Shaken by the potential impact of Trump’s economic policies on the stock market, Staack began offloading his index funds in January. He shifted his investments into bonds and Treasury funds, which are traditionally considered havens during market turbulence. Today, about a third of his savings remain tied up in stocks. With the recent market swings, including one particularly severe downturn, he’s contemplating moving even more into safer bonds.
“I’m trying to navigate this volatile economy and protect my retirement savings from looming inflation,” Staack explained.
Financial advisers generally counsel patience and adherence to one’s financial plan, especially if it’s well-diversified and goal-oriented. But for someone like Staack, whose investments need to last him through retirement, the recent market volatility is unsettling. He now questions the safety of index funds for retirees or those nearing retirement, who lack the luxury of waiting out market downturns.

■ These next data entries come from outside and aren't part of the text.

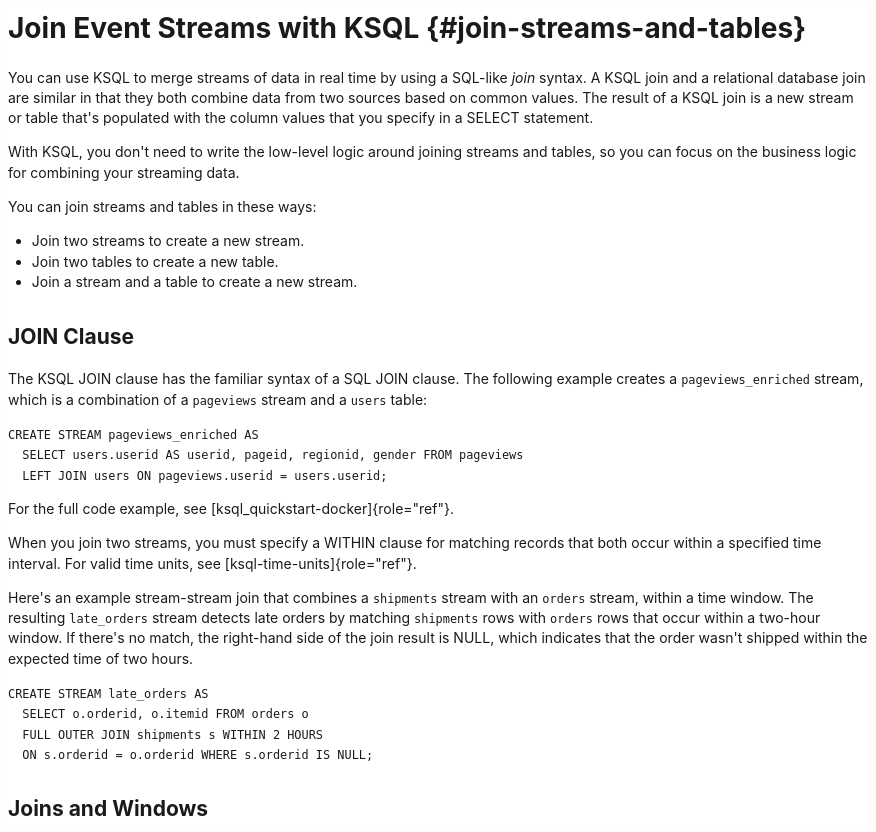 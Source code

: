 ---
---
Join Event Streams with KSQL {#join-streams-and-tables}
============================

You can use KSQL to merge streams of data in real time by using a
SQL-like *join* syntax. A KSQL join and a relational database join are
similar in that they both combine data from two sources based on common
values. The result of a KSQL join is a new stream or table that\'s
populated with the column values that you specify in a SELECT statement.

With KSQL, you don't need to write the low-level logic around joining
streams and tables, so you can focus on the business logic for combining
your streaming data.

You can join streams and tables in these ways:

-   Join two streams to create a new stream.
-   Join two tables to create a new table.
-   Join a stream and a table to create a new stream.

JOIN Clause
-----------

The KSQL JOIN clause has the familiar syntax of a SQL JOIN clause. The
following example creates a `pageviews_enriched` stream, which is a
combination of a `pageviews` stream and a `users` table:

``` {.sourceCode .sql}
CREATE STREAM pageviews_enriched AS
  SELECT users.userid AS userid, pageid, regionid, gender FROM pageviews
  LEFT JOIN users ON pageviews.userid = users.userid;
```

For the full code example, see [ksql\_quickstart-docker]{role="ref"}.

When you join two streams, you must specify a WITHIN clause for matching
records that both occur within a specified time interval. For valid time
units, see [ksql-time-units]{role="ref"}.

Here\'s an example stream-stream join that combines a `shipments` stream
with an `orders` stream, within a time window. The resulting
`late_orders` stream detects late orders by matching `shipments` rows
with `orders` rows that occur within a two-hour window. If there\'s no
match, the right-hand side of the join result is NULL, which indicates
that the order wasn\'t shipped within the expected time of two hours.

``` {.sourceCode .sql}
CREATE STREAM late_orders AS
  SELECT o.orderid, o.itemid FROM orders o
  FULL OUTER JOIN shipments s WITHIN 2 HOURS
  ON s.orderid = o.orderid WHERE s.orderid IS NULL;
```

Joins and Windows
-----------------

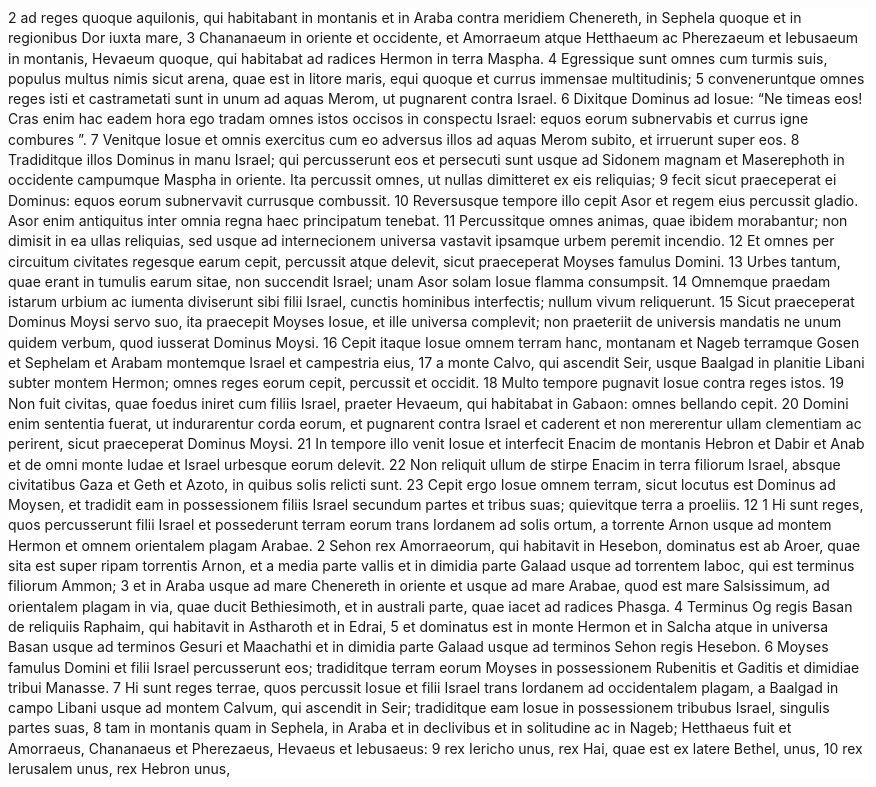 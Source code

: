 2 ad reges quoque aquilonis, qui habitabant in montanis et in Araba contra meridiem Chenereth, in Sephela quoque et in regionibus Dor iuxta mare,
3 Chananaeum in oriente et occidente, et Amorraeum atque Hetthaeum ac Pherezaeum et Iebusaeum in montanis, Hevaeum quoque, qui habitabat ad radices Hermon in terra Maspha.
4 Egressique sunt omnes cum turmis suis, populus multus nimis sicut arena, quae est in litore maris, equi quoque et currus immensae multitudinis;
5 conveneruntque omnes reges isti et castrametati sunt in unum ad aquas Merom, ut pugnarent contra Israel.
6 Dixitque Dominus ad Iosue: “Ne timeas eos! Cras enim hac eadem hora ego tradam omnes istos occisos in conspectu Israel: equos eorum subnervabis et currus igne combures ”.
7 Venitque Iosue et omnis exercitus cum eo adversus illos ad aquas Merom subito, et irruerunt super eos.
8 Tradiditque illos Dominus in manu Israel; qui percusserunt eos et persecuti sunt usque ad Sidonem magnam et Maserephoth in occidente campumque Maspha in oriente. Ita percussit omnes, ut nullas dimitteret ex eis reliquias;
9 fecit sicut praeceperat ei Dominus: equos eorum subnervavit currusque combussit.
10 Reversusque tempore illo cepit Asor et regem eius percussit gladio. Asor enim antiquitus inter omnia regna haec principatum tenebat.
11 Percussitque omnes animas, quae ibidem morabantur; non dimisit in ea ullas reliquias, sed usque ad internecionem universa vastavit ipsamque urbem peremit incendio.
12 Et omnes per circuitum civitates regesque earum cepit, percussit atque delevit, sicut praeceperat Moyses famulus Domini.
13 Urbes tantum, quae erant in tumulis earum sitae, non succendit Israel; unam Asor solam Iosue flamma consumpsit.
14 Omnemque praedam istarum urbium ac iumenta diviserunt sibi filii Israel, cunctis hominibus interfectis; nullum vivum reliquerunt.
15 Sicut praeceperat Dominus Moysi servo suo, ita praecepit Moyses Iosue, et ille universa complevit; non praeteriit de universis mandatis ne unum quidem verbum, quod iusserat Dominus Moysi.
16 Cepit itaque Iosue omnem terram hanc, montanam et Nageb terramque Gosen et Sephelam et Arabam montemque Israel et campestria eius,
17 a monte Calvo, qui ascendit Seir, usque Baalgad in planitie Libani subter montem Hermon; omnes reges eorum cepit, percussit et occidit.
18 Multo tempore pugnavit Iosue contra reges istos.
19 Non fuit civitas, quae foedus iniret cum filiis Israel, praeter Hevaeum, qui habitabat in Gabaon: omnes bellando cepit.
20 Domini enim sententia fuerat, ut indurarentur corda eorum, et pugnarent contra Israel et caderent et non mererentur ullam clementiam ac perirent, sicut praeceperat Dominus Moysi.
21 In tempore illo venit Iosue et interfecit Enacim de montanis Hebron et Dabir et Anab et de omni monte Iudae et Israel urbesque eorum delevit.
22 Non reliquit ullum de stirpe Enacim in terra filiorum Israel, absque civitatibus Gaza et Geth et Azoto, in quibus solis relicti sunt.
23 Cepit ergo Iosue omnem terram, sicut locutus est Dominus ad Moysen, et tradidit eam in possessionem filiis Israel secundum partes et tribus suas; quievitque terra a proeliis.
12
1 Hi sunt reges, quos percusserunt filii Israel et possederunt terram eorum trans Iordanem ad solis ortum, a torrente Arnon usque ad montem Hermon et omnem orientalem plagam Arabae.
2 Sehon rex Amorraeorum, qui habitavit in Hesebon, dominatus est ab Aroer, quae sita est super ripam torrentis Arnon, et a media parte vallis et in dimidia parte Galaad usque ad torrentem Iaboc, qui est terminus filiorum Ammon;
3 et in Araba usque ad mare Chenereth in oriente et usque ad mare Arabae, quod est mare Salsissimum, ad orientalem plagam in via, quae ducit Bethiesimoth, et in australi parte, quae iacet ad radices Phasga.
4 Terminus Og regis Basan de reliquiis Raphaim, qui habitavit in Astharoth et in Edrai,
5 et dominatus est in monte Hermon et in Salcha atque in universa Basan usque ad terminos Gesuri et Maachathi et in dimidia parte Galaad usque ad terminos Sehon regis Hesebon.
6 Moyses famulus Domini et filii Israel percusserunt eos; tradiditque terram eorum Moyses in possessionem Rubenitis et Gaditis et dimidiae tribui Manasse.
7 Hi sunt reges terrae, quos percussit Iosue et filii Israel trans Iordanem ad occidentalem plagam, a Baalgad in campo Libani usque ad montem Calvum, qui ascendit in Seir; tradiditque eam Iosue in possessionem tribubus Israel, singulis partes suas,
8 tam in montanis quam in Sephela, in Araba et in declivibus et in solitudine ac in Nageb; Hetthaeus fuit et Amorraeus, Chananaeus et Pherezaeus, Hevaeus et Iebusaeus:
9 rex Iericho unus, rex Hai, quae est ex latere Bethel, unus,
10 rex Ierusalem unus, rex Hebron unus,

“With actions by Trump and Musk, it feels like nothing is secure,” Staack commented. Living in Poway, California, he shifted his political support from Republican to Democrat post-2016.
Wall Street has turned increasingly pessimistic, marked by the S&P 500’s 10.1% drop as trade war fears and potential federal layoffs stirred anxiety about economic slowdowns. This drop highlights the challenges of sustaining a prolonged bull market amidst a chaotic political backdrop.
Despite the resulting jitters, many investors are holding steady. Major wealth management firms report that most clients are sticking to their plans. For instance, Vanguard saw just 2.5% of its clients make trades during the year’s largest market dip, with most buying rather than selling equities, according to James Martielli, Vanguard’s head of investment and trading services.
Mark Mirsberger, CEO of Dana Investment Advisors, notes that while there’s a general daze among clients, most feel relatively secure with their current strategies.
Retirees or those close to retirement, though, are more vigilant. Rob Williams of Charles Schwab says they are particularly attuned to market fluctuations. While it might make sense to reduce risk, he cautions against letting political turbulence sway investment decisions.
Siegfried Lodwig, retired for over a decade, maintains about half his savings in stocks through a financial services firm, trusting the market’s historical resilience. He plans to leave his estate to Amherst College but is mindful of potential short-term impacts on his donations.
Andy Smith from Edelman Financial Engines advises clients to stay calm despite unsettling news. Diversified portfolios and sufficient cash reserves for immediate needs help quell anxiety.
While some Americans, like Prasley McNamara, are opting for caution. The single mother withdrew half of her 401(k), incurring tax penalties, to ensure liquidity amidst economic uncertainties. Living in Newington, Connecticut, she juggles responsibilities of impending mortgage and college costs and no longer feels confident in traditional retirement strategies given today’s landscape.
For Alison Greenlaw, economic uncertainty prompted a move from a target date fund to a money market fund, prioritizing stability over growth. Despite advice to ride out the storm, she felt compelled to take action, influenced by mounting economic concerns.
Meanwhile, Stephen Dinan moved his family’s savings, both college funds and retirement accounts, into bonds and international equities, wary of Trump’s unpredictable policies. Preferring stability, he hopes to reinvest in stocks when economic clarity returns or political shifts occur.
Many investors focus on tactical moves amidst a shaken landscape, seeking to safeguard their financial future while waiting for equilibrium.